→ **Task directions**: All that is wanted is the lines from the first line of the listing below through the line containing "PE signature, file header, optional header", written out exactly with pictures left out.

[Source records]

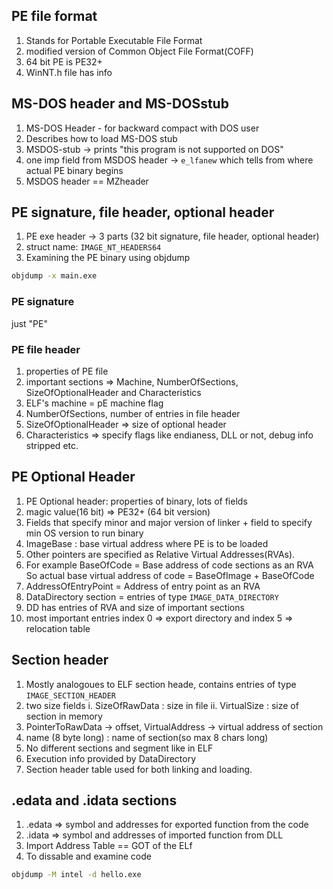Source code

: ## PE file format
1. Stands for Portable Executable File Format
2. modified version of Common Object File Format(COFF)
3. 64 bit PE is PE32+
4. WinNT.h file has info

## MS-DOS header and MS-DOSstub
1. MS-DOS Header - for backward compact with DOS user
2. Describes how to load MS-DOS stub
3. MSDOS-stub -> prints "this program is not supported on DOS"
4. one imp field from MSDOS header -> `e_lfanew` which tells from where actual PE binary begins
5. MSDOS header == MZheader

##  PE signature, file header, optional header
1. PE exe header  -> 3 parts (32 bit signature, file header, optional header)
2. struct name: `IMAGE_NT_HEADERS64`
3. Examining the PE binary using objdump
```bash
objdump -x main.exe
```
### PE signature
just "PE"

### PE file header
1. properties of PE file
2. important sections => Machine, NumberOfSections, SizeOfOptionalHeader and Characteristics
3. ELF's machine = pE machine flag
4. NumberOfSections, number of entries in file header
5. SizeOfOptionalHeader => size of optional header
6. Characteristics => specify flags like endianess, DLL or not, debug info stripped etc.

## PE Optional Header
1. PE Optional header: properties of binary, lots of fields
2. magic value(16 bit) => PE32+ (64 bit version)
3.  Fields that specify minor and major version of linker + field to specify min OS version to run binary
4. ImageBase : base virtual address where PE is to be loaded
5. Other pointers are specified as Relative Virtual Addresses(RVAs).
6. For example BaseOfCode = Base address of code sections as an RVA
So actual base virtual address of code = BaseOfImage + BaseOfCode
7. AddressOfEntryPoint = Address of entry point as an RVA
8. DataDirectory section = entries of type `IMAGE_DATA_DIRECTORY` 
9. DD has entries of RVA and size of important sections
10. most important entries index 0 =>  export directory and index 5 => relocation table

## Section header
1. Mostly analogoues to ELF section heade, contains entries of type `IMAGE_SECTION_HEADER`
2. two size fields
  i. SizeOfRawData : size in file
  ii. VirtualSize : size of section in memory
3. PointerToRawData -> offset, VirtualAddress -> virtual address of section
4. name (8 byte long) : name of section(so max 8 chars long)
5. No different sections and segment like in ELF
6. Execution info provided by DataDirectory
7. Section header table  used for both linking and loading.

## .edata and .idata sections
1. .edata => symbol and addresses for exported function from the code
2. .idata => symbol and addresses of imported function from DLL
3. Import Address Table == GOT of the ELf
4. To dissable and examine code
```bash
objdump -M intel -d hello.exe
```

[/Source records]

→ **Answer section**:
Source code

: ## PE file format
1. Stands for Portable Executable File Format
2. modified version of Common Object File Format(COFF)
3. 64 bit PE is PE32+
4. WinNT.h file has info

## MS-DOS header and MS-DOSstub
1. MS-DOS Header - for backward compact with DOS user
2. Describes how to load MS-DOS stub
3. MSDOS-stub -> prints "this program is not supported on DOS"
4. one imp field from MSDOS header -> `e_lfanew` which tells from where actual PE binary begins
5. MSDOS header == MZheader

##  PE signature, file header, optional header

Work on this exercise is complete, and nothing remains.